The ‘Beast from the East’ occurred due to a polar vortex. This is basically an area of low pressure normally situated at the North/South poles. Underneath a polar vortex lies dense Arctic air. The northern polar vortex has split in two and weakened, meaning a mass of dry Artic air managed to migrate from Siberia across to Eastern and Western Europe.

At the same time, Storm Emma, swept in from the south-west, bringing with her powerful winds and overall stormy conditions. As the two collided, the freezing temperatures and high winds and stormy conditions caused vicious blizzards, heavy snow, and sub-zero temperatures. (I don’t know about Peaky Blinders though, sorry!).

You may be pleased to hear that the worst of it took place on Thursday, and there will be a rise in temperature over the next week. Which I think is great, as I’d say Swansea’s had enough excitement to last the next 20 years! But although it will be a tad warmer, it’s not completely over yet, *groan*.

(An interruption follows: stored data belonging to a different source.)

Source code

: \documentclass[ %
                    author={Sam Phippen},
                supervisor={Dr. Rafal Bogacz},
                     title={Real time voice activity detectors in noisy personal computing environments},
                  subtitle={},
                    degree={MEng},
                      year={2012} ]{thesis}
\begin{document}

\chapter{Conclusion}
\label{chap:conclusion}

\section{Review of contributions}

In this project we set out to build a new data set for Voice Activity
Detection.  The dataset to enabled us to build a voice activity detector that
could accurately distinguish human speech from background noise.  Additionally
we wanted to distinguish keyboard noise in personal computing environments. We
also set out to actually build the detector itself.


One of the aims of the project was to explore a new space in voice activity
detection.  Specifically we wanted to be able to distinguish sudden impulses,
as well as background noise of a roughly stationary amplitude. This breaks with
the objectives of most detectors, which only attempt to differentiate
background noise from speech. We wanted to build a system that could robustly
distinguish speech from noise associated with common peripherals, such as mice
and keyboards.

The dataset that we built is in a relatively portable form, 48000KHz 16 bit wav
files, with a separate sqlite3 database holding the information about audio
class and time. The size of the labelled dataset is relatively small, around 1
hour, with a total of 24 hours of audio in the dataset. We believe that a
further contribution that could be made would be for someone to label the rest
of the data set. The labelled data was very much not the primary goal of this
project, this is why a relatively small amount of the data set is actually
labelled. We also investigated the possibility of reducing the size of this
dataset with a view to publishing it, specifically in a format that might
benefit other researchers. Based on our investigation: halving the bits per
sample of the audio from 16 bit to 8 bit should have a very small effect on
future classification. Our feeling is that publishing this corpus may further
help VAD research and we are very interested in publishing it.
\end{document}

There are still weather warnings in place, and it is important to remember there are still awful conditions across many parts of the UK. There have already been many weather-related accidents, and the majority of rail, coach and bus lines have been, and are still being, disrupted. But rest assured, as Swansea’s already over the worst of it!

With temperatures reaching -6 degrees Celsius in Swansea, it’s important to know what to do (for future references also), if you spot a homeless person suffering through these types of severe weather conditions. There is an organisation called StreetLink, who operate across England and Wales. They have an app, a website, and a 24-hour call service. All you need to do is report the person in need of assistance, and StreetLink will refer them to a local organisation that will come to their aid as soon as possible. You can visit https://www.streetlink.org.uk/ or call them on 0300 500 0914. If you’re able, save the link or number on your phone or write it down – you never know when you may need those details!

So, well done Swansea for surviving both the storm, and an earthquake! I’ve never seen a city deal with a dusting of snow quite so heroically and also…dramatically. Admirable stuff, really. One thing is for certain though, I’m definitely looking forward to summer!